54      Le principe du contradictoire ne confère pas seulement à chaque partie à un procès le droit de prendre connaissance des pièces et des observations soumises au juge par la partie adverse et de les discuter. Il implique également le droit pour les parties de prendre connaissance des éléments soulevés d’office par le juge, sur lesquels celui-ci entend fonder sa décision, et de les discuter. Pour satisfaire aux exigences relatives au droit à un procès équitable, il importe en effet que les parties aient connaissance et puissent débattre contradictoirement des éléments tant de fait que de droit qui sont décisifs pour l’issue de la procédure

  • Qui a évoqué l’arrêt de la Cour de cassation italienne ?

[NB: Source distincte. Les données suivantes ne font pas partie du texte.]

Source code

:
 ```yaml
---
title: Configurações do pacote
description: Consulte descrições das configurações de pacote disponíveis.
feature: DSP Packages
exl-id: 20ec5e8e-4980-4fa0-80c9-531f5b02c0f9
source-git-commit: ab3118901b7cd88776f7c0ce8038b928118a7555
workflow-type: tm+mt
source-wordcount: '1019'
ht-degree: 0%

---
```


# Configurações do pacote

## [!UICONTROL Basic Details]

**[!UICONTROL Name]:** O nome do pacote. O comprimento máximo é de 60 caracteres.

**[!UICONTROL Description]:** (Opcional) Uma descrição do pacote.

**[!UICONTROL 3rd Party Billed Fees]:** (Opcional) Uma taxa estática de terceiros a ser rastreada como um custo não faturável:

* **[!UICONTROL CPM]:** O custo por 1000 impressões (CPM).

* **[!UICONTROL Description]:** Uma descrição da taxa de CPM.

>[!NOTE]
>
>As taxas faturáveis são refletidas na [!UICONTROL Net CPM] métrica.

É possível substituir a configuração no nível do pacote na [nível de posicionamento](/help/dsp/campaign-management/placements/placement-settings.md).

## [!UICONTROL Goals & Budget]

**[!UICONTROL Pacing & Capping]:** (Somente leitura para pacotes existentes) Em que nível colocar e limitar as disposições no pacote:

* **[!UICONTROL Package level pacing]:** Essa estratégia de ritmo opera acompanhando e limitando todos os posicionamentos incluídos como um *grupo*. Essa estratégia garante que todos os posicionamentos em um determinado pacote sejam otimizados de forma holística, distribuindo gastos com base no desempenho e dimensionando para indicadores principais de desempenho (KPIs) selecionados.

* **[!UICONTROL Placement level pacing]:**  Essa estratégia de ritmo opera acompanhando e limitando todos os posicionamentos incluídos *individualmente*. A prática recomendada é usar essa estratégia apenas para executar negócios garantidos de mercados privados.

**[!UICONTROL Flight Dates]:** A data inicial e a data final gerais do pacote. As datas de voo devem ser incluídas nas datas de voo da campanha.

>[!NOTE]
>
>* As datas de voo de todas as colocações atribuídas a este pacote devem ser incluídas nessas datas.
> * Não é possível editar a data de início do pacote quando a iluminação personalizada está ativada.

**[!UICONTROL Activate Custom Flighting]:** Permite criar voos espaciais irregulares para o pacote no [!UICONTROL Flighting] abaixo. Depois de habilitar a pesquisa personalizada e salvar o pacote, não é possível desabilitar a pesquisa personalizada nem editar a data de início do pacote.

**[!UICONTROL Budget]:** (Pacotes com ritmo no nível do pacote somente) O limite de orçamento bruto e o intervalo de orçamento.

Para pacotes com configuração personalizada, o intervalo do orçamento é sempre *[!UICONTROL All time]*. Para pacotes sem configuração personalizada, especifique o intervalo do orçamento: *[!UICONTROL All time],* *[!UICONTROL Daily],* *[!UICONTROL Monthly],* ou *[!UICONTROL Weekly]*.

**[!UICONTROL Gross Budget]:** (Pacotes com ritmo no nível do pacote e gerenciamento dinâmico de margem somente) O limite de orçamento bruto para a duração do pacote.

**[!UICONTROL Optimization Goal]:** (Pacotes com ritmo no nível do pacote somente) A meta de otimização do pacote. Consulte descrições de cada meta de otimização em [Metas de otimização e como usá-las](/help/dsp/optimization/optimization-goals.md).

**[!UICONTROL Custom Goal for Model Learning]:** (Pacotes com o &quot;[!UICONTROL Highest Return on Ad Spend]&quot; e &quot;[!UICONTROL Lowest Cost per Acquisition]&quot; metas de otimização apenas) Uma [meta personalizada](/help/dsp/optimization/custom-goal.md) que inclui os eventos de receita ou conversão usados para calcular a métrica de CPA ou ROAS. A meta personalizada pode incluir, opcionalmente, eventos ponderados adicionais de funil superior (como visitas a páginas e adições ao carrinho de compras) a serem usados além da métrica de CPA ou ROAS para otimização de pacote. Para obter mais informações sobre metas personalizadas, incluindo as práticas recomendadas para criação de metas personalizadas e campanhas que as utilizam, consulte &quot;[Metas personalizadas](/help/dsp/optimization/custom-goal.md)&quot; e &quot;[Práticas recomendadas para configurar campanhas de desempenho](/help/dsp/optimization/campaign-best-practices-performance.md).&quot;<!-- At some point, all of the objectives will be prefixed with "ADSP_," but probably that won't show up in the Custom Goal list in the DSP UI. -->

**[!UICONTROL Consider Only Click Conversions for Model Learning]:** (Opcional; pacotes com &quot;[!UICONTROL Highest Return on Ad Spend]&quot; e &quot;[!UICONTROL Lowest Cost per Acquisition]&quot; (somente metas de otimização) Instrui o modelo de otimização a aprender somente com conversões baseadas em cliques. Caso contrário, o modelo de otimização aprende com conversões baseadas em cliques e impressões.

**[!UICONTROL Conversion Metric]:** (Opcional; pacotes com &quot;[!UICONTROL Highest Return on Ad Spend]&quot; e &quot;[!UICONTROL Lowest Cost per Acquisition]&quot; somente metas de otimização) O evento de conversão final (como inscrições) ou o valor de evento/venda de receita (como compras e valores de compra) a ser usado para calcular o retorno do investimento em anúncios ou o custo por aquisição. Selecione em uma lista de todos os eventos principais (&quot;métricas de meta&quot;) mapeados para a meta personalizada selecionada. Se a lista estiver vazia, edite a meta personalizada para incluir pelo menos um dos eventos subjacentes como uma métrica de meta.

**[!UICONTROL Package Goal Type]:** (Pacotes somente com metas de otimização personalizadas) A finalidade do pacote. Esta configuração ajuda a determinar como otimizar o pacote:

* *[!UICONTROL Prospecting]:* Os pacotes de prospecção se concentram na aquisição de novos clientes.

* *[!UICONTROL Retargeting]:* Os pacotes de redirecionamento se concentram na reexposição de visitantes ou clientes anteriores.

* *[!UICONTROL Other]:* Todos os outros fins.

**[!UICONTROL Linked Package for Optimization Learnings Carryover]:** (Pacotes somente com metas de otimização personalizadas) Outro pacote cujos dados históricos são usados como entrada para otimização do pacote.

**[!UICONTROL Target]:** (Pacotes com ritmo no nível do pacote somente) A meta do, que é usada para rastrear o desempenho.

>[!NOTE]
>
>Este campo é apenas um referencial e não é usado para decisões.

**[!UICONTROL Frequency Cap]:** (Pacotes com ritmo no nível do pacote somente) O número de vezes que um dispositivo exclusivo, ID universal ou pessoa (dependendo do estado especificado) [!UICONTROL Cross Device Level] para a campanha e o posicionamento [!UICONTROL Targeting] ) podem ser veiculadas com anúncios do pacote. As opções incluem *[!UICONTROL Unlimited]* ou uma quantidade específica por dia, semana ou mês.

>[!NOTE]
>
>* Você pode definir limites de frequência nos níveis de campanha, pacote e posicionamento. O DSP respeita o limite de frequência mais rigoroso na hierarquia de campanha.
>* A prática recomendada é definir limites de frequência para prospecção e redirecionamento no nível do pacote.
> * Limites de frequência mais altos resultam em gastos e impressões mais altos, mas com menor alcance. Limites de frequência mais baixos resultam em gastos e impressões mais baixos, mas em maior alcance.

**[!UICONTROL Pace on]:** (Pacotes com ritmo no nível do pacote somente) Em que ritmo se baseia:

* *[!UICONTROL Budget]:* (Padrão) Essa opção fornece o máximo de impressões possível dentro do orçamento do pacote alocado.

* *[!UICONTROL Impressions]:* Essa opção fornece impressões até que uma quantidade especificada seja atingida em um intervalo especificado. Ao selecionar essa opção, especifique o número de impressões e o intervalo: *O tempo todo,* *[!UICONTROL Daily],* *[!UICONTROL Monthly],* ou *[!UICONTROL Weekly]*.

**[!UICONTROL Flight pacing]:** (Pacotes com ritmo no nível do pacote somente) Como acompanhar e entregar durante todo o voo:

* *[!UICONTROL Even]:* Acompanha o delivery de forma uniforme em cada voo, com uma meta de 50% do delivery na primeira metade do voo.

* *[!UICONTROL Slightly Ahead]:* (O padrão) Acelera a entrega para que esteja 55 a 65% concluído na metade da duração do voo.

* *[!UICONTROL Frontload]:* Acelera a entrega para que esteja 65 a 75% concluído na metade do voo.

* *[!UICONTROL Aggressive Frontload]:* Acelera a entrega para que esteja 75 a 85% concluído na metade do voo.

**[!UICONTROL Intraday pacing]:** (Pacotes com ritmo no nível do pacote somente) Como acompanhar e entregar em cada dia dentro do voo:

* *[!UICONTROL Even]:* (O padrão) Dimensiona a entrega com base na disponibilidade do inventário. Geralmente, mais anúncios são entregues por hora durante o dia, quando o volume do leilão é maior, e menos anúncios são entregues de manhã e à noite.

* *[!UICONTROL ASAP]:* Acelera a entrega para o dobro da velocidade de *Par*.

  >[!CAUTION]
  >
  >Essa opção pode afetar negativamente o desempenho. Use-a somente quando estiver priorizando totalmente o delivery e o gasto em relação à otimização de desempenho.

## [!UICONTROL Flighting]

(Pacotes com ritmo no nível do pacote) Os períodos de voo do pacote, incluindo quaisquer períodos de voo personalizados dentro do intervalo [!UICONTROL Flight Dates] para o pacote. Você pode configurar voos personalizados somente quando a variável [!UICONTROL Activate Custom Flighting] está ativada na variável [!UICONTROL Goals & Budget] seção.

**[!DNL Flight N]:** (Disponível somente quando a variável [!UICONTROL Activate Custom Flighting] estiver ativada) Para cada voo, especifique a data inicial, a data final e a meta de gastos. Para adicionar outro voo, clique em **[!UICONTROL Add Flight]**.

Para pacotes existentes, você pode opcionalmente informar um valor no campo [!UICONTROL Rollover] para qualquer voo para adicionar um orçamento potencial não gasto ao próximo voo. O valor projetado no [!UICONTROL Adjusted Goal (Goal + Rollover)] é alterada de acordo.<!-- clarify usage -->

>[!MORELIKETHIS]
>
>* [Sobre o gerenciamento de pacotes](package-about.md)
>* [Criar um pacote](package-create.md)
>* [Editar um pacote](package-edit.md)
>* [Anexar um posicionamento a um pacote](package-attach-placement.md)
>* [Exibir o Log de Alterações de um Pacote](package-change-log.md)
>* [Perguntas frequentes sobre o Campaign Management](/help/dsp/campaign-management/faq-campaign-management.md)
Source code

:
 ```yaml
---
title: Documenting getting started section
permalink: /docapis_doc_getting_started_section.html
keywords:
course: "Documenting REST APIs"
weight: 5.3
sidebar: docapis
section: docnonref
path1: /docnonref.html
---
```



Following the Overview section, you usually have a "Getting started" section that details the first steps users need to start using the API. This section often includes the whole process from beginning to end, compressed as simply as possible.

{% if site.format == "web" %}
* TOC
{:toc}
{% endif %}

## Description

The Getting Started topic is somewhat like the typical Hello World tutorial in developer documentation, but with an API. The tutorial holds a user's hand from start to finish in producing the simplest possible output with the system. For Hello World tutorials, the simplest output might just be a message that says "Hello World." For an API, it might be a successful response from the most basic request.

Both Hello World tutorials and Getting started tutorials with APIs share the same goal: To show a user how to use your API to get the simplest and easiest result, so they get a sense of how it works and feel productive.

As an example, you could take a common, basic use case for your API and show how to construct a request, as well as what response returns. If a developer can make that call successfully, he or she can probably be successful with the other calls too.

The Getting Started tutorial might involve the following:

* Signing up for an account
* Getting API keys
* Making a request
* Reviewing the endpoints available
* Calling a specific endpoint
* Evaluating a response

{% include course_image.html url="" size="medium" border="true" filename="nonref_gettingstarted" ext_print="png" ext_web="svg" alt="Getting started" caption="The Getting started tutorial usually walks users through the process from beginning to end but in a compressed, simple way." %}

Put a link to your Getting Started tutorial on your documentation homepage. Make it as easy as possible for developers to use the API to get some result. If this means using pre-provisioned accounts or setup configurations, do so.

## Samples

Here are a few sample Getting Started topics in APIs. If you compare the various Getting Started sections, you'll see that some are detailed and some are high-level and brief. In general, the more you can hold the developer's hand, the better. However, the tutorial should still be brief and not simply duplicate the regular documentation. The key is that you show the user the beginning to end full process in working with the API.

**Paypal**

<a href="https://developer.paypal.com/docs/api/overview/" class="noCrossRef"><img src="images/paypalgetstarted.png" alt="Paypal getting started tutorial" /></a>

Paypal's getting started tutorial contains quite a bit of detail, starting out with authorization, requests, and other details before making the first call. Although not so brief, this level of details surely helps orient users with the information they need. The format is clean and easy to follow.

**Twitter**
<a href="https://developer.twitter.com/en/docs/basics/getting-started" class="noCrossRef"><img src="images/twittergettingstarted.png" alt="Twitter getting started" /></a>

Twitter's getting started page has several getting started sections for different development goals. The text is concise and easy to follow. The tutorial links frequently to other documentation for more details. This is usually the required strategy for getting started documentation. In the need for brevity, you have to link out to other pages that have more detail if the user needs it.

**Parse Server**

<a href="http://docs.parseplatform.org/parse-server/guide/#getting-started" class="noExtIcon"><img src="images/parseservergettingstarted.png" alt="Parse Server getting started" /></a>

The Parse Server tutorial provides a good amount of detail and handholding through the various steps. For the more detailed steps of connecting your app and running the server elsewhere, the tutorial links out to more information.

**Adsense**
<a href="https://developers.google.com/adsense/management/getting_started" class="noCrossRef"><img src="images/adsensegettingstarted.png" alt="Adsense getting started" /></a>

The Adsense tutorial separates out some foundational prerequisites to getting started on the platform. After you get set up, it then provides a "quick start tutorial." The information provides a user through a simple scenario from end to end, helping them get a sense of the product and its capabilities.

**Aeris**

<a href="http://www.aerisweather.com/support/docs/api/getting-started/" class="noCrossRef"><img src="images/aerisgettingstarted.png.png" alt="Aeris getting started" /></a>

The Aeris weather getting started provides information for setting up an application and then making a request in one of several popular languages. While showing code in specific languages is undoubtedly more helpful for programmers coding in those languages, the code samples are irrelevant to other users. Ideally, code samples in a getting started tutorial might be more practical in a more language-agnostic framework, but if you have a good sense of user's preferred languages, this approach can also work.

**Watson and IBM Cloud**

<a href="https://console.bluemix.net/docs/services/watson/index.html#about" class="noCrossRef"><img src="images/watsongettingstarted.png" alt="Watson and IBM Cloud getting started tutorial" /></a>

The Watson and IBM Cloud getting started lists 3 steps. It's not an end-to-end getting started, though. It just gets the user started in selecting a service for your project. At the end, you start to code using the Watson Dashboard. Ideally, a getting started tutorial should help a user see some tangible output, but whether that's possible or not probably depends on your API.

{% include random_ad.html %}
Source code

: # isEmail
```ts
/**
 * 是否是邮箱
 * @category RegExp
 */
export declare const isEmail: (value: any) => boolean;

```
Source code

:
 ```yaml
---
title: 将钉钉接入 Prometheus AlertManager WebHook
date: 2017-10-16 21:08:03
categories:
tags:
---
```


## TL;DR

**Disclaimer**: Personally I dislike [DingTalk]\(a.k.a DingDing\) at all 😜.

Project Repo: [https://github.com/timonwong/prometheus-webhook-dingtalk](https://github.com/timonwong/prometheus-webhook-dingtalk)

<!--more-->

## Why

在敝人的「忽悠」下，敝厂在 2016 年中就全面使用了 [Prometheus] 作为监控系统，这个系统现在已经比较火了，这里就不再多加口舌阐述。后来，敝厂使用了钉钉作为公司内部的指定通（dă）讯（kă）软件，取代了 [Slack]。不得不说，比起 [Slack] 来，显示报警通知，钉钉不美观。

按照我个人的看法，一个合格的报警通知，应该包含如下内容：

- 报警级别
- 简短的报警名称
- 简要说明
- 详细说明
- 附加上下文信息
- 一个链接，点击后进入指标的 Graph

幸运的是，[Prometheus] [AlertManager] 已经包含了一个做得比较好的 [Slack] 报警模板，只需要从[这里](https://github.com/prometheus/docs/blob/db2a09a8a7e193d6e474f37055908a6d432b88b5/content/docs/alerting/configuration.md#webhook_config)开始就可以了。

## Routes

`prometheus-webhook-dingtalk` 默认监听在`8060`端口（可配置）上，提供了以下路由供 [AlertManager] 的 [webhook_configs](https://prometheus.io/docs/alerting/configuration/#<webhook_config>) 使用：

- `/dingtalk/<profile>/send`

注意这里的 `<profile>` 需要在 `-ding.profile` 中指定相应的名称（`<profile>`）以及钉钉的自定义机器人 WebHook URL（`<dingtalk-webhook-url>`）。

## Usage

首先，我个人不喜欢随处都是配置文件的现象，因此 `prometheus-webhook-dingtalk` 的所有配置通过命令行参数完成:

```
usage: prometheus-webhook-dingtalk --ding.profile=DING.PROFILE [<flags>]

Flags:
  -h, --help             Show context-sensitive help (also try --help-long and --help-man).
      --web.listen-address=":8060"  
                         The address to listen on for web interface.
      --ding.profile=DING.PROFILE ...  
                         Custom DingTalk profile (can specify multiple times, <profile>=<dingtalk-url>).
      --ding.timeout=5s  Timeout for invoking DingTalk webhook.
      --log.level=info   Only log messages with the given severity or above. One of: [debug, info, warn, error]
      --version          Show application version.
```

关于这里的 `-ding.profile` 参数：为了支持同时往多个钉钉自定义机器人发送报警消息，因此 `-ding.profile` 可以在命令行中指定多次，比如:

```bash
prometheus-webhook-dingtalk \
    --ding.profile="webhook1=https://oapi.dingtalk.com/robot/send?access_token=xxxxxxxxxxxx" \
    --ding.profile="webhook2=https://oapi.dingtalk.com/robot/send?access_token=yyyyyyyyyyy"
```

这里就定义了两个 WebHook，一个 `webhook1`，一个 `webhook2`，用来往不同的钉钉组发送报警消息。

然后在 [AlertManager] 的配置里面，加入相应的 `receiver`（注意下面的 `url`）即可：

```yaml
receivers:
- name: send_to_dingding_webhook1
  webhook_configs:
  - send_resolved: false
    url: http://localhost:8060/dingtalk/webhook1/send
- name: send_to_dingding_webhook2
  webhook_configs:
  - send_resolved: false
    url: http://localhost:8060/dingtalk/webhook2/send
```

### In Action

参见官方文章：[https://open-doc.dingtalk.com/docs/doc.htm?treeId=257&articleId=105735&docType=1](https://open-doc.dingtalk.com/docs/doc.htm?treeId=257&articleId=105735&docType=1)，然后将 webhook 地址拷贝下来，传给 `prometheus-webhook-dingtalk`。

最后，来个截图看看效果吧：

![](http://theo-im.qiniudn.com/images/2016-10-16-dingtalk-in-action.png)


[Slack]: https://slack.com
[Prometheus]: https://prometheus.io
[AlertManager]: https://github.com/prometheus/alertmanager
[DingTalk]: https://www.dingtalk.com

55      En l’espèce, il est constant que l’arrêt du 14 juin 2007 n’a été mentionné ni au cours de la procédure devant l’OHMI ni dans les mémoires déposés devant le Tribunal, mais qu’il a été évoqué d’office par ce dernier après la fin de la procédure écrite.

56      Dès lors, il convient d’examiner si, en l’espèce, les parties ont bénéficié ou non, au cours de la procédure devant le Tribunal, de la possibilité de présenter leurs observations au sujet dudit arrêt.

  • Les parties n’ont pas pu présenter leurs observations sur cet arrêt italien

57      Ainsi qu’il ressort des lettres qui leur ont été adressées le 7 février 2012 par le Tribunal et des questions qui y étaient annexées, les parties, si elles ont été invitées à faire valoir leur point de vue sur les dispositions de l’article 2704 du code civil italien, n’ont, en revanche, pas été mises en mesure de présenter leurs observations sur l’arrêt du 14 juin 2007, dont il n’était fait aucune mention dans ces lettres.

58      Par ailleurs, ainsi que l’a relevé M. l’avocat général au point 117 de ses conclusions, la lecture des points 32, 35, 36, 39 et 40 de l’arrêt attaqué fait clairement ressortir que le contenu de l’arrêt du 14 juin 2007 a joué un rôle déterminant dans le raisonnement du Tribunal. C’est parce qu’il a constaté que la chambre de recours n’avait pas tenu compte de cette jurisprudence, selon laquelle la preuve du défaut de véracité de la date du cachet postal peut être rapportée sans qu’il soit nécessaire de recourir à la procédure d’inscription de faux, que le Tribunal a considéré que la chambre de recours aurait pu accorder davantage d’importance aux anomalies alléguées par la NLC et qu’il convenait, en conséquence, d’annuler la décision litigieuse.

59      Il découle de ce qui précède que le Tribunal a violé le principe du contradictoire résultant des exigences relatives au droit à un procès équitable.